### What is being asked
For this task, copy all of the data below exactly and skip the pictures.

### Supplied entries
>>>>
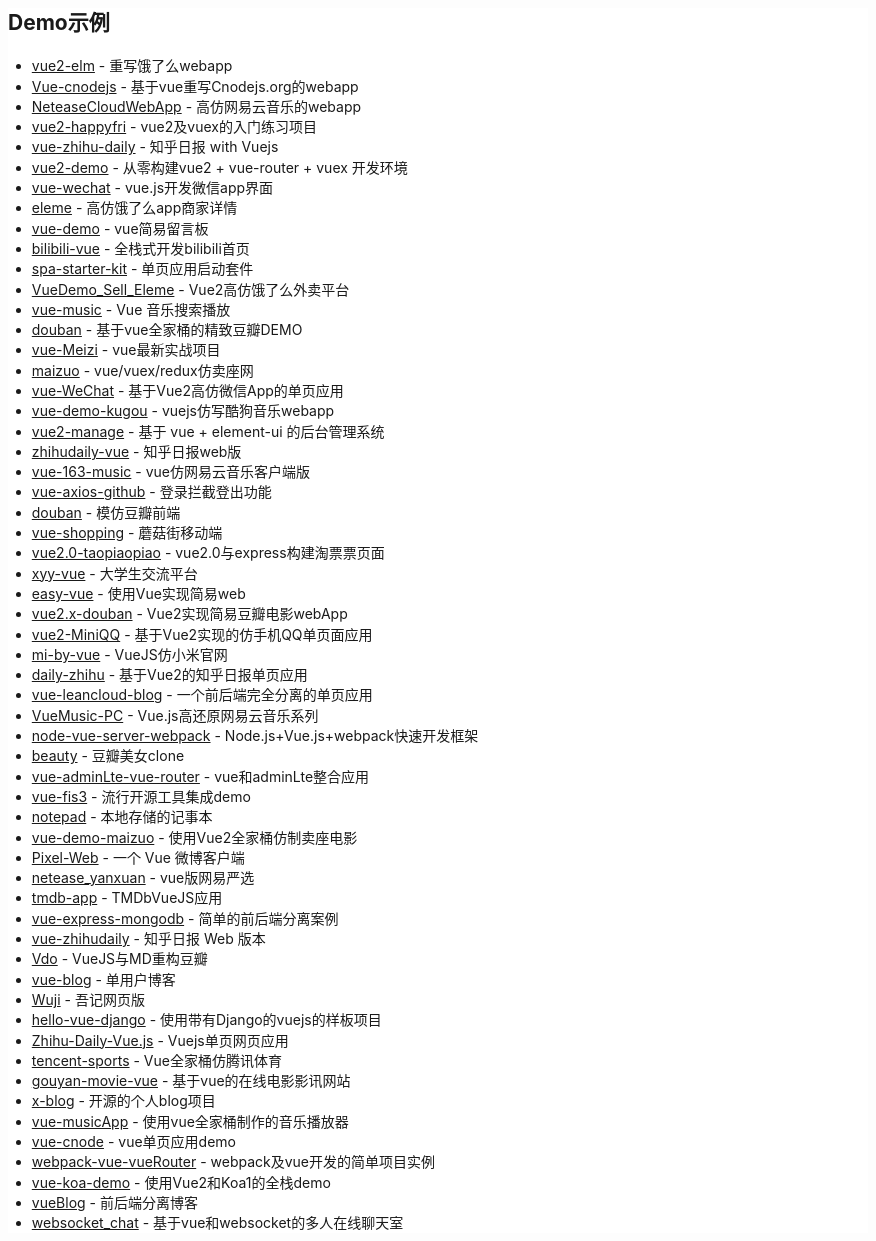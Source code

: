## Demo示例

*   [vue2-elm](https://github.com/bailicangdu/vue2-elm) - 重写饿了么webapp
*   [Vue-cnodejs](https://github.com/shinygang/Vue-cnodejs) - 基于vue重写Cnodejs.org的webapp
*   [NeteaseCloudWebApp](https://github.com/javaSwing/NeteaseCloudWebApp) - 高仿网易云音乐的webapp
*   [vue2-happyfri](https://github.com/bailicangdu/vue2-happyfri) - vue2及vuex的入门练习项目
*   [vue-zhihu-daily](https://github.com/hilongjw/vue-zhihu-daily) - 知乎日报 with Vuejs
*   [vue2-demo](https://github.com/lzxb/vue2-demo) - 从零构建vue2 + vue-router + vuex 开发环境
*   [vue-wechat](https://github.com/useryangtao/vue-wechat) - vue.js开发微信app界面
*   [eleme](https://github.com/liangxiaojuan/eleme) - 高仿饿了么app商家详情
*   [vue-demo](https://github.com/kenberkeley/vue-demo) - vue简易留言板
*   [bilibili-vue](https://github.com/lybenson/bilibili-vue) - 全栈式开发bilibili首页
*   [spa-starter-kit](https://github.com/codecasts/spa-starter-kit) - 单页应用启动套件
*   [VueDemo_Sell_Eleme](https://github.com/SimonZhangITer/VueDemo_Sell_Eleme) - Vue2高仿饿了么外卖平台
*   [vue-music](https://github.com/Sioxas/vue-music) - Vue 音乐搜索播放
*   [douban](https://github.com/jeneser/douban) - 基于vue全家桶的精致豆瓣DEMO
*   [vue-Meizi](https://github.com/liangxiaojuan/vue-Meizi) - vue最新实战项目
*   [maizuo](https://github.com/zhengguorong/maizuo) - vue/vuex/redux仿卖座网
*   [vue-WeChat](https://github.com/zhaohaodang/vue-WeChat) - 基于Vue2高仿微信App的单页应用
*   [vue-demo-kugou](https://github.com/lavyun/vue-demo-kugou) - vuejs仿写酷狗音乐webapp
*   [vue2-manage](https://github.com/bailicangdu/vue2-manage) - 基于 vue + element-ui 的后台管理系统
*   [zhihudaily-vue](https://github.com/yatessss/zhihudaily-vue) - 知乎日报web版
*   [vue-163-music](https://github.com/ShanaMaid/vue-163-music) - vue仿网易云音乐客户端版
*   [vue-axios-github](https://github.com/superman66/vue-axios-github) - 登录拦截登出功能
*   [douban](https://github.com/jiakeqi/douban) - 模仿豆瓣前端
*   [vue-shopping](https://github.com/andylei18/vue-shopping) - 蘑菇街移动端
*   [vue2.0-taopiaopiao](https://github.com/canfoo/vue2.0-taopiaopiao) - vue2.0与express构建淘票票页面
*   [xyy-vue](https://github.com/hzzly/xyy-vue) - 大学生交流平台
*   [easy-vue](https://github.com/TIGERB/easy-vue) - 使用Vue实现简易web
*   [vue2.x-douban](https://github.com/superman66/vue2.x-douban) - Vue2实现简易豆瓣电影webApp
*   [vue2-MiniQQ](https://github.com/jiangqizheng/vue2-MiniQQ) - 基于Vue2实现的仿手机QQ单页面应用
*   [mi-by-vue](https://github.com/wendaosanshou/mi-by-vue) - VueJS仿小米官网
*   [daily-zhihu](https://github.com/walleeeee/daily-zhihu) - 基于Vue2的知乎日报单页应用
*   [vue-leancloud-blog](https://github.com/jiangjiu/vue-leancloud-blog) - 一个前后端完全分离的单页应用
*   [VueMusic-PC](https://github.com/Reusjs/VueMusic-PC) - Vue.js高还原网易云音乐系列
*   [node-vue-server-webpack](https://github.com/yjj5855/node-vue-server-webpack) - Node.js+Vue.js+webpack快速开发框架
*   [beauty](https://github.com/beauty-enjoy/beauty) - 豆瓣美女clone
*   [vue-adminLte-vue-router](https://github.com/liujians/vue-adminLte-vue-router) - vue和adminLte整合应用
*   [vue-fis3](https://github.com/okoala/vue-fis3) - 流行开源工具集成demo
*   [notepad](https://github.com/lin-xin/notepad) - 本地存储的记事本
*   [vue-demo-maizuo](https://github.com/ChuckCZC/vue-demo-maizuo) - 使用Vue2全家桶仿制卖座电影
*   [Pixel-Web](https://github.com/Werb/Pixel-Web) - 一个 Vue 微博客户端
*   [netease_yanxuan](https://github.com/MengZhaoFly/netease_yanxuan) - vue版网易严选
*   [tmdb-app](https://github.com/dmtrbrl/tmdb-app) - TMDbVueJS应用
*   [vue-express-mongodb](https://github.com/xrr2016/vue-express-mongodb) - 简单的前后端分离案例
*   [vue-zhihudaily](https://github.com/iHaPBoy/vue-zhihudaily) - 知乎日报 Web 版本
*   [Vdo](https://github.com/RalfZhang/Vdo) - VueJS与MD重构豆瓣
*   [vue-blog](https://github.com/BUPT-HJM/vue-blog) - 单用户博客
*   [Wuji](https://github.com/xiaobinwu/Wuji) - 吾记网页版
*   [hello-vue-django](https://github.com/rokups/hello-vue-django) - 使用带有Django的vuejs的样板项目
*   [Zhihu-Daily-Vue.js](https://github.com/pomelo-chuan/Zhihu-Daily-Vue.js) - Vuejs单页网页应用
*   [tencent-sports](https://github.com/renjie1996/tencent-sports) - Vue全家桶仿腾讯体育
*   [gouyan-movie-vue](https://github.com/zhixuanziben/gouyan-movie-vue) - 基于vue的在线电影影讯网站
*   [x-blog](https://github.com/CommanderXL/x-blog) - 开源的个人blog项目
*   [vue-musicApp](https://github.com/lxyisme/vue-musicApp) - 使用vue全家桶制作的音乐播放器
*   [vue-cnode](https://github.com/wszgxa/vue-cnode) - vue单页应用demo
*   [webpack-vue-vueRouter](https://github.com/193Eric/webpack-vue-vueRouter) - webpack及vue开发的简单项目实例
*   [vue-koa-demo](https://github.com/Molunerfinn/vue-koa-demo) - 使用Vue2和Koa1的全栈demo
*   [vueBlog](https://github.com/elva2596/vueBlog) - 前后端分离博客
*   [websocket_chat](https://github.com/secreter/websocket_chat) - 基于vue和websocket的多人在线聊天室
<<<<
### Your response
Source code

:## Demo示例

*   [vue2-elm](https://github.com/bailicangdu/vue2-elm) - 重写饿了么webapp
*   [Vue-cnodejs](https://github.com/shinygang/Vue-cnodejs) - 基于vue重写Cnodejs.org的webapp
*   [NeteaseCloudWebApp](https://github.com/javaSwing/NeteaseCloudWebApp) - 高仿网易云音乐的webapp
*   [vue2-happyfri](https://github.com/bailicangdu/vue2-happyfri) - vue2及vuex的入门练习项目
*   [vue-zhihu-daily](https://github.com/hilongjw/vue-zhihu-daily) - 知乎日报 with Vuejs
*   [vue2-demo](https://github.com/lzxb/vue2-demo) - 从零构建vue2 + vue-router + vuex 开发环境
*   [vue-wechat](https://github.com/useryangtao/vue-wechat) - vue.js开发微信app界面
*   [eleme](https://github.com/liangxiaojuan/eleme) - 高仿饿了么app商家详情
*   [vue-demo](https://github.com/kenberkeley/vue-demo) - vue简易留言板
*   [bilibili-vue](https://github.com/lybenson/bilibili-vue) - 全栈式开发bilibili首页
*   [spa-starter-kit](https://github.com/codecasts/spa-starter-kit) - 单页应用启动套件
*   [VueDemo_Sell_Eleme](https://github.com/SimonZhangITer/VueDemo_Sell_Eleme) - Vue2高仿饿了么外卖平台
*   [vue-music](https://github.com/Sioxas/vue-music) - Vue 音乐搜索播放
*   [douban](https://github.com/jeneser/douban) - 基于vue全家桶的精致豆瓣DEMO
*   [vue-Meizi](https://github.com/liangxiaojuan/vue-Meizi) - vue最新实战项目
*   [maizuo](https://github.com/zhengguorong/maizuo) - vue/vuex/redux仿卖座网
*   [vue-WeChat](https://github.com/zhaohaodang/vue-WeChat) - 基于Vue2高仿微信App的单页应用
*   [vue-demo-kugou](https://github.com/lavyun/vue-demo-kugou) - vuejs仿写酷狗音乐webapp
*   [vue2-manage](https://github.com/bailicangdu/vue2-manage) - 基于 vue + element-ui 的后台管理系统
*   [zhihudaily-vue](https://github.com/yatessss/zhihudaily-vue) - 知乎日报web版
*   [vue-163-music](https://github.com/ShanaMaid/vue-163-music) - vue仿网易云音乐客户端版
*   [vue-axios-github](https://github.com/superman66/vue-axios-github) - 登录拦截登出功能
*   [douban](https://github.com/jiakeqi/douban) - 模仿豆瓣前端
*   [vue-shopping](https://github.com/andylei18/vue-shopping) - 蘑菇街移动端
*   [vue2.0-taopiaopiao](https://github.com/canfoo/vue2.0-taopiaopiao) - vue2.0与express构建淘票票页面
*   [xyy-vue](https://github.com/hzzly/xyy-vue) - 大学生交流平台
*   [easy-vue](https://github.com/TIGERB/easy-vue) - 使用Vue实现简易web
*   [vue2.x-douban](https://github.com/superman66/vue2.x-douban) - Vue2实现简易豆瓣电影webApp
*   [vue2-MiniQQ](https://github.com/jiangqizheng/vue2-MiniQQ) - 基于Vue2实现的仿手机QQ单页面应用
*   [mi-by-vue](https://github.com/wendaosanshou/mi-by-vue) - VueJS仿小米官网
*   [daily-zhihu](https://github.com/walleeeee/daily-zhihu) - 基于Vue2的知乎日报单页应用
*   [vue-leancloud-blog](https://github.com/jiangjiu/vue-leancloud-blog) - 一个前后端完全分离的单页应用
*   [VueMusic-PC](https://github.com/Reusjs/VueMusic-PC) - Vue.js高还原网易云音乐系列
*   [node-vue-server-webpack](https://github.com/yjj5855/node-vue-server-webpack) - Node.js+Vue.js+webpack快速开发框架
*   [beauty](https://github.com/beauty-enjoy/beauty) - 豆瓣美女clone
*   [vue-adminLte-vue-router](https://github.com/liujians/vue-adminLte-vue-router) - vue和adminLte整合应用
*   [vue-fis3](https://github.com/okoala/vue-fis3) - 流行开源工具集成demo
*   [notepad](https://github.com/lin-xin/notepad) - 本地存储的记事本
*   [vue-demo-maizuo](https://github.com/ChuckCZC/vue-demo-maizuo) - 使用Vue2全家桶仿制卖座电影
*   [Pixel-Web](https://github.com/Werb/Pixel-Web) - 一个 Vue 微博客户端
*   [netease_yanxuan](https://github.com/MengZhaoFly/netease_yanxuan) - vue版网易严选
*   [tmdb-app](https://github.com/dmtrbrl/tmdb-app) - TMDbVueJS应用
*   [vue-express-mongodb](https://github.com/xrr2016/vue-express-mongodb) - 简单的前后端分离案例
*   [vue-zhihudaily](https://github.com/iHaPBoy/vue-zhihudaily) - 知乎日报 Web 版本
*   [Vdo](https://github.com/RalfZhang/Vdo) - VueJS与MD重构豆瓣
*   [vue-blog](https://github.com/BUPT-HJM/vue-blog) - 单用户博客
*   [Wuji](https://github.com/xiaobinwu/Wuji) - 吾记网页版
*   [hello-vue-django](https://github.com/rokups/hello-vue-django) - 使用带有Django的vuejs的样板项目
*   [Zhihu-Daily-Vue.js](https://github.com/pomelo-chuan/Zhihu-Daily-Vue.js) - Vuejs单页网页应用
*   [tencent-sports](https://github.com/renjie1996/tencent-sports) - Vue全家桶仿腾讯体育
*   [gouyan-movie-vue](https://github.com/zhixuanziben/gouyan-movie-vue) - 基于vue的在线电影影讯网站
*   [x-blog](https://github.com/CommanderXL/x-blog) - 开源的个人blog项目
*   [vue-musicApp](https://github.com/lxyisme/vue-musicApp) - 使用vue全家桶制作的音乐播放器
*   [vue-cnode](https://github.com/wszgxa/vue-cnode) - vue单页应用demo
*   [webpack-vue-vueRouter](https://github.com/193Eric/webpack-vue-vueRouter) - webpack及vue开发的简单项目实例
*   [vue-koa-demo](https://github.com/Molunerfinn/vue-koa-demo) - 使用Vue2和Koa1的全栈demo
*   [vueBlog](https://github.com/elva2596/vueBlog) - 前后端分离博客
*   [websocket_chat](https://github.com/secreter/websocket_chat) - 基于vue和websocket的多人在线聊天室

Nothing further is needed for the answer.